#### [EXERCISE]
Lines in the listing below that hold "virtual" are the ones to copy.

#### [RECORDS TO PROCESS]
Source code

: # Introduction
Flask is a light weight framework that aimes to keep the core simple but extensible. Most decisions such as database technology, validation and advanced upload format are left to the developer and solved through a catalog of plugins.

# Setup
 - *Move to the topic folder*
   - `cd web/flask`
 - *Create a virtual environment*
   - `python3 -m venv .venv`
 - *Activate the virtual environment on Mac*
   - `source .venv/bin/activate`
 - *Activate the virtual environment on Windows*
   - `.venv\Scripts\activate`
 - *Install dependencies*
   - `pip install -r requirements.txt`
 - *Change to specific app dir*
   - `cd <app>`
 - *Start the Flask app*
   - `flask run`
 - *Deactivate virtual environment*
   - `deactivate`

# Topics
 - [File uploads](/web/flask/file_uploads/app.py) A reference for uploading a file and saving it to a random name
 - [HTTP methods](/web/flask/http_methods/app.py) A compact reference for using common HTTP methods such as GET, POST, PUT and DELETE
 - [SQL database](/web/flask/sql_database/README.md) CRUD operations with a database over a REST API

#### [RESPONSE FOR THIS EXERCISE]
 - *Create a virtual environment*
 - *Activate the virtual environment on Mac*
 - *Activate the virtual environment on Windows*
 - *Deactivate virtual environment*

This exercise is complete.